- **What this task involves**
Copy each line of the entries beneath that contains the word "proof".

[Data entries]

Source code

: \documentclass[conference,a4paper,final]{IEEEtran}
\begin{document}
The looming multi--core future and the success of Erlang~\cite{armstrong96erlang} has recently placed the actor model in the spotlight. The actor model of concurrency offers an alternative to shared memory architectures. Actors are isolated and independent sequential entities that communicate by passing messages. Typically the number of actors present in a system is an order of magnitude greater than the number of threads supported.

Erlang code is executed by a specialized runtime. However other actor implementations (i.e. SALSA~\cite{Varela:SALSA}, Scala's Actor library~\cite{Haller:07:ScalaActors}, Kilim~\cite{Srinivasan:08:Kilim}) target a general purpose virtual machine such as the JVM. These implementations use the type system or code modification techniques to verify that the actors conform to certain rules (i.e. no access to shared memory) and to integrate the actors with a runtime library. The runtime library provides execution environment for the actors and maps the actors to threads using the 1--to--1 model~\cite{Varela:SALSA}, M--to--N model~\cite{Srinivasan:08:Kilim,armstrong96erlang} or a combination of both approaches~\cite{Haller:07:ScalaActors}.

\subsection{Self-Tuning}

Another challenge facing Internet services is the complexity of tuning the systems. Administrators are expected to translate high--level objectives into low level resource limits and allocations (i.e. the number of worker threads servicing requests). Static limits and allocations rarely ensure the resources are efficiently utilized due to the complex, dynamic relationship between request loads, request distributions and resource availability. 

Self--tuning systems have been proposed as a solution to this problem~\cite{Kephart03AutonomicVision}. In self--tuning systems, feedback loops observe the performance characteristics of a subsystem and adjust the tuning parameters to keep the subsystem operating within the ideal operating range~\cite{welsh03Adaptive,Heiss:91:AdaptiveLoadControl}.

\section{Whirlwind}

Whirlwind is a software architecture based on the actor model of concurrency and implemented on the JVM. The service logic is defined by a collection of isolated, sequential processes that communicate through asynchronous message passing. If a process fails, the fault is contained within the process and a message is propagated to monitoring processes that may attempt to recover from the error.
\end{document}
--
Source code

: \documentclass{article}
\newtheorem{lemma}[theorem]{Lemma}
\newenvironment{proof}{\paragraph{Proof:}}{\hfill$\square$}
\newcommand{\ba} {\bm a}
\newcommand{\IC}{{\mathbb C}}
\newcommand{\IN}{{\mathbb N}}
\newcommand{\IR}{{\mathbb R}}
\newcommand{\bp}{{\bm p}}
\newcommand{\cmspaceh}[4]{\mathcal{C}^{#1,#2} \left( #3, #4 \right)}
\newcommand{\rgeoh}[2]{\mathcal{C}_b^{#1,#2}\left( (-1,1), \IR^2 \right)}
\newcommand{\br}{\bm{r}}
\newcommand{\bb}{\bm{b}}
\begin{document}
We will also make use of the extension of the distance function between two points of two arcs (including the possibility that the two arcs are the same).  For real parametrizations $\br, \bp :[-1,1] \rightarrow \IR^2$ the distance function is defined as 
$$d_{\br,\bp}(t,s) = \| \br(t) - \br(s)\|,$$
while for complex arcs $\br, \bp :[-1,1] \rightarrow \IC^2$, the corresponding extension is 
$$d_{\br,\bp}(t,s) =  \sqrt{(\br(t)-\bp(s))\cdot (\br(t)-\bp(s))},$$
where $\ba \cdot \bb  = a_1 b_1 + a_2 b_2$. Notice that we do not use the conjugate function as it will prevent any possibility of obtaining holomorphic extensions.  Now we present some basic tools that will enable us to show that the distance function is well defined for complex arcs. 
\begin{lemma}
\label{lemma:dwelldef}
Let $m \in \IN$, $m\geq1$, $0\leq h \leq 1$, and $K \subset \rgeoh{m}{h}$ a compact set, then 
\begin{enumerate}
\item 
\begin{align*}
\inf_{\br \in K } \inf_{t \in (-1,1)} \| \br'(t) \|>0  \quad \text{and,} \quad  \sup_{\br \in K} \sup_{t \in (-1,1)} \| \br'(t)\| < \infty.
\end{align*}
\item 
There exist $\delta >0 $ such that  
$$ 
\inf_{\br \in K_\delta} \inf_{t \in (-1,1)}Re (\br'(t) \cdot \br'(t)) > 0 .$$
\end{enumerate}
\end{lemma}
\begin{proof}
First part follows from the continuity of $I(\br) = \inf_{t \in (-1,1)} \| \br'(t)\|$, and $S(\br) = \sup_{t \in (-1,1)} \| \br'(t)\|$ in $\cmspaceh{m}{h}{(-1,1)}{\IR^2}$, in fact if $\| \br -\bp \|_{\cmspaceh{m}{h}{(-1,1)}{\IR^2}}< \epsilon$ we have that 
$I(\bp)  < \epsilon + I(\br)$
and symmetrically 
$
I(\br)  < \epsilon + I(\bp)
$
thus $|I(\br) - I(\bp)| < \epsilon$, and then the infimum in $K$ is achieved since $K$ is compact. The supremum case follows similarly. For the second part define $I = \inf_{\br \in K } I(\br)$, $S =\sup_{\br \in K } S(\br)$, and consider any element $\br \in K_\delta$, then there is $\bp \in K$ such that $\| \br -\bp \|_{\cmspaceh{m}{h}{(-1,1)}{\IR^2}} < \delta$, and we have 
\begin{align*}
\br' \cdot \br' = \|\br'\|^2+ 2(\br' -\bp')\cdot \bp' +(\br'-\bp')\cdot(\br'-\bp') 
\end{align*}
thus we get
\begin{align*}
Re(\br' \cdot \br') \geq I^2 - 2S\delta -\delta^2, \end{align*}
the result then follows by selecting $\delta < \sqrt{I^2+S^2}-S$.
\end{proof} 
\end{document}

- **Answer**
\newenvironment{proof}{\paragraph{Proof:}}{\hfill$\square$}
\begin{proof}
\end{proof} 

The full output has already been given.